First, these so-called supplies,were made as precipitators and not power supplies per se. This leads to the idea of electrostatic action as opposed to real current flow in any form of arc condition or any form of current delivery at voltage that is anything short of a flawless fixed small current. Glow mode operation can be hectic and kick back spikes and other trash into the chi-com supplies that were designed for simple establishment of an invariant electrostatic field under static conditions perhaps at microamp current flows when functioning between fixed plates in air. (the original design criterion)

They are being rather misused over there designed function in fighting to just achieve smooth gas load with the highly spike laden start up barrier being a storm tossed gulf over which it must sail before the gas load more or less settles down.

The term power supply without a specific moniker like "Precipitator" are typically expected to supply any voltage at any current over their entire range within specification. Good supply design will have protection circuitry that will shutdown the supply safely when any significant spike outside of design current or voltage delivery is seen, (Spellman,etc.)

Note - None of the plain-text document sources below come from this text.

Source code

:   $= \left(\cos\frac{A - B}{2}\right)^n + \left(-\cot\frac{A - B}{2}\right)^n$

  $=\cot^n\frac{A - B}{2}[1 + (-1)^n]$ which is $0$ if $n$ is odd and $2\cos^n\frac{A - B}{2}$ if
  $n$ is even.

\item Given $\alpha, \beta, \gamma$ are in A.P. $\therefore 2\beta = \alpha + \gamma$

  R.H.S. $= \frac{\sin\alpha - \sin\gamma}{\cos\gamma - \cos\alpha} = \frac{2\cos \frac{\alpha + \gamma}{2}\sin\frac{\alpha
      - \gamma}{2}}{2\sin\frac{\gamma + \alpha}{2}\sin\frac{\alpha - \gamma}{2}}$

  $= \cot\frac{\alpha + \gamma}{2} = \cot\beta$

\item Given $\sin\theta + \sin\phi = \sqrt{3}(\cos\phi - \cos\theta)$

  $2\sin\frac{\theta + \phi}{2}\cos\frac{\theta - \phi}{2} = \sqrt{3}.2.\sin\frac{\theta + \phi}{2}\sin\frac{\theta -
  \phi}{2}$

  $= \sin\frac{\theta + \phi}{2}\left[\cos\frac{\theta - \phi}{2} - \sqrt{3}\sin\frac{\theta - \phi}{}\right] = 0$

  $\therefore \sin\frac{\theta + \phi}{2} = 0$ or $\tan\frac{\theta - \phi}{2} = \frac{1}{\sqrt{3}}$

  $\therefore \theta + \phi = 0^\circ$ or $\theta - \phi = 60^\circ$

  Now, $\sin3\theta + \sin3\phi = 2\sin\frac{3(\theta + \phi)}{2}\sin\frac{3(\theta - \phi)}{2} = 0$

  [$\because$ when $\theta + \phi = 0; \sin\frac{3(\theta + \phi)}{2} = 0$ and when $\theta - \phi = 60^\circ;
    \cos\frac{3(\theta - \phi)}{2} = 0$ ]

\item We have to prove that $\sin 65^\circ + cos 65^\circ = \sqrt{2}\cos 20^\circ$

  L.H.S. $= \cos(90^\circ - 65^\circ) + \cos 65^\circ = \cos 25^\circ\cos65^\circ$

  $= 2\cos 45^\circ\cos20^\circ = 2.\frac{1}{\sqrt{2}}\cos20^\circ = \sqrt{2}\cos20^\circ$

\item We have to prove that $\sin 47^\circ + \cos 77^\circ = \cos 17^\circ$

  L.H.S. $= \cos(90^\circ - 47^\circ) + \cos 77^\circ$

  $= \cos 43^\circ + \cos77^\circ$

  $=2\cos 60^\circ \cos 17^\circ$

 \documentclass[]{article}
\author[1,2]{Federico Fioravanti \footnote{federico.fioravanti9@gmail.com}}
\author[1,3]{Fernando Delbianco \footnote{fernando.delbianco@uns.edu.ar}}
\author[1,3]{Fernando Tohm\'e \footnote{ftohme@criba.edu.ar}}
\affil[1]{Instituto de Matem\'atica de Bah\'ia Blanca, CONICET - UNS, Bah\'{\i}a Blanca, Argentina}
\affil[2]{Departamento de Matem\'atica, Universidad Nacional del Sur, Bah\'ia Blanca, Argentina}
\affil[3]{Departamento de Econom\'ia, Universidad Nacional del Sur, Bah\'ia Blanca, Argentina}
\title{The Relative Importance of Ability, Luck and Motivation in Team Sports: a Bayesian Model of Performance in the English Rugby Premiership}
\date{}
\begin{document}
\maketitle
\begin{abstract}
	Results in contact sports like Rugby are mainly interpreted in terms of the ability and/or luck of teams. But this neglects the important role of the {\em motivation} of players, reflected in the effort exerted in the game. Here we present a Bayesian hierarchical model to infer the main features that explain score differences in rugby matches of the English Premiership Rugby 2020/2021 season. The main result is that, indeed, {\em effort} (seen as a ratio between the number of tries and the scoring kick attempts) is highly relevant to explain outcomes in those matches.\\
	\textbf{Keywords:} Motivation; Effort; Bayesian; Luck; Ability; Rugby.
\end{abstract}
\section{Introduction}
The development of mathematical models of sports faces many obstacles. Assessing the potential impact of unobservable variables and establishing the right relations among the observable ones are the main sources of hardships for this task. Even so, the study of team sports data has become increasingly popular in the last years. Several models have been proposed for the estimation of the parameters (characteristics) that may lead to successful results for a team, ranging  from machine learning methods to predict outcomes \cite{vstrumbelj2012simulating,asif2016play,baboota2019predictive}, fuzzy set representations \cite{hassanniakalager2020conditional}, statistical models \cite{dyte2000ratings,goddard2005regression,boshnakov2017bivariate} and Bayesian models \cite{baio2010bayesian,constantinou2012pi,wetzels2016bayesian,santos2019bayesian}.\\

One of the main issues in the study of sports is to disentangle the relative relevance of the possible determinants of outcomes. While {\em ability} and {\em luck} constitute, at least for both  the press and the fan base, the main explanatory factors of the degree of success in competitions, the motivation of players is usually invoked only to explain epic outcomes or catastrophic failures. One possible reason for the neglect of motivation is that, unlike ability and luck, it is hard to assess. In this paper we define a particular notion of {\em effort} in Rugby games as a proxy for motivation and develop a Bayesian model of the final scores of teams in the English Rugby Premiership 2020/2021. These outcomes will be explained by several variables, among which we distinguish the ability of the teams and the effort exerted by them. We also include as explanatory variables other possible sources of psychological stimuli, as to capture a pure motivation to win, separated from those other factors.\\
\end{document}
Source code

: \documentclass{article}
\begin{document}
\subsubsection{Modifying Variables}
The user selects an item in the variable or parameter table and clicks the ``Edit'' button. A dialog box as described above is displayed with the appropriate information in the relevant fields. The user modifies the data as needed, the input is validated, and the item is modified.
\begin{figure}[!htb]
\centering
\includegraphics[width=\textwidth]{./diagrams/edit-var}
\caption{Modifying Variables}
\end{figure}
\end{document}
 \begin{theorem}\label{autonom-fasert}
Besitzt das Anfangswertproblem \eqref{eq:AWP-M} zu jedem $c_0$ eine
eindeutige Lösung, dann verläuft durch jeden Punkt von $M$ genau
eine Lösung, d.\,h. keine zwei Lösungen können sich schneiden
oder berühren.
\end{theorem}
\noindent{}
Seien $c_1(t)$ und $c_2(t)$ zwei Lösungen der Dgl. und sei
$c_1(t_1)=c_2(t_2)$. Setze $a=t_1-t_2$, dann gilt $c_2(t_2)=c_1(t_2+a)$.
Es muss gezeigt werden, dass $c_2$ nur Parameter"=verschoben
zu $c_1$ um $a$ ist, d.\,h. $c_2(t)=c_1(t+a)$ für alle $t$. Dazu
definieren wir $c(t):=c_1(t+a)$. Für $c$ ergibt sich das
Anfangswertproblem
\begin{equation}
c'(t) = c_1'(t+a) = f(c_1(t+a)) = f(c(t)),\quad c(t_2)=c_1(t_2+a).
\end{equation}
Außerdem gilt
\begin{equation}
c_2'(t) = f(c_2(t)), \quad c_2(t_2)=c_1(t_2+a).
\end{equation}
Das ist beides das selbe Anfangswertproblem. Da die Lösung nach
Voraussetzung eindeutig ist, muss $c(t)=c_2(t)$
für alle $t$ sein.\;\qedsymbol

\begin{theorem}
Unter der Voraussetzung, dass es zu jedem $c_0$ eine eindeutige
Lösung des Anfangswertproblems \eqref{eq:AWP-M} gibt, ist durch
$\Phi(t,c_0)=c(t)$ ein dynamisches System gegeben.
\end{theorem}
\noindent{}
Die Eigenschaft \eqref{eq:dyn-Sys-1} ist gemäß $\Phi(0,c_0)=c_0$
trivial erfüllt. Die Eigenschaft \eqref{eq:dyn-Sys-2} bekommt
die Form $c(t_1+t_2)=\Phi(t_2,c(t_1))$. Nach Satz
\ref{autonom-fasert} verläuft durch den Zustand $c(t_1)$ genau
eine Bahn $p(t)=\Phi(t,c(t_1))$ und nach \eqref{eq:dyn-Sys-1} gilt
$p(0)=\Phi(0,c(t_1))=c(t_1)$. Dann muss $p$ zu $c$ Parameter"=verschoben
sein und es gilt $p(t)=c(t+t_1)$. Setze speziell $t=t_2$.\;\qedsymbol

The wonderful world of solid state, long ago abandoned heavy, high power, custom wound, low frequency line transformers of very high voltage output that would sustain tremendous over load currents. These, if expected to deliver smooth filtered DC power, demanded large capacitance, high voltage storage capacitors needed to smooth to near perfection a 30-50kv smooth DC delivery under load. The older supplies could withstand horrid abuse. This including arcing and exceeding pulse spikes in the 10X power delivery range showing up as nothing more than a temporary dip in voltage without so much as straining to do it!

Admittedly, no one on earth can, today, will accept a DC supply that is delivering anything other than smooth DC to a smooth well calculated stable load current. It is actually easy to make a modern "rough and tumble" HV DC solid state supply that will handled nasty load spikes 10X the power output rating of the supply with 2 full second long, dead short, shut down protection, paying no attention at all to 1/2 second dead short spikes. No problem at all, really, but...Who wants them and how many of these solid state "try and kill me" supplies would you sell in a year??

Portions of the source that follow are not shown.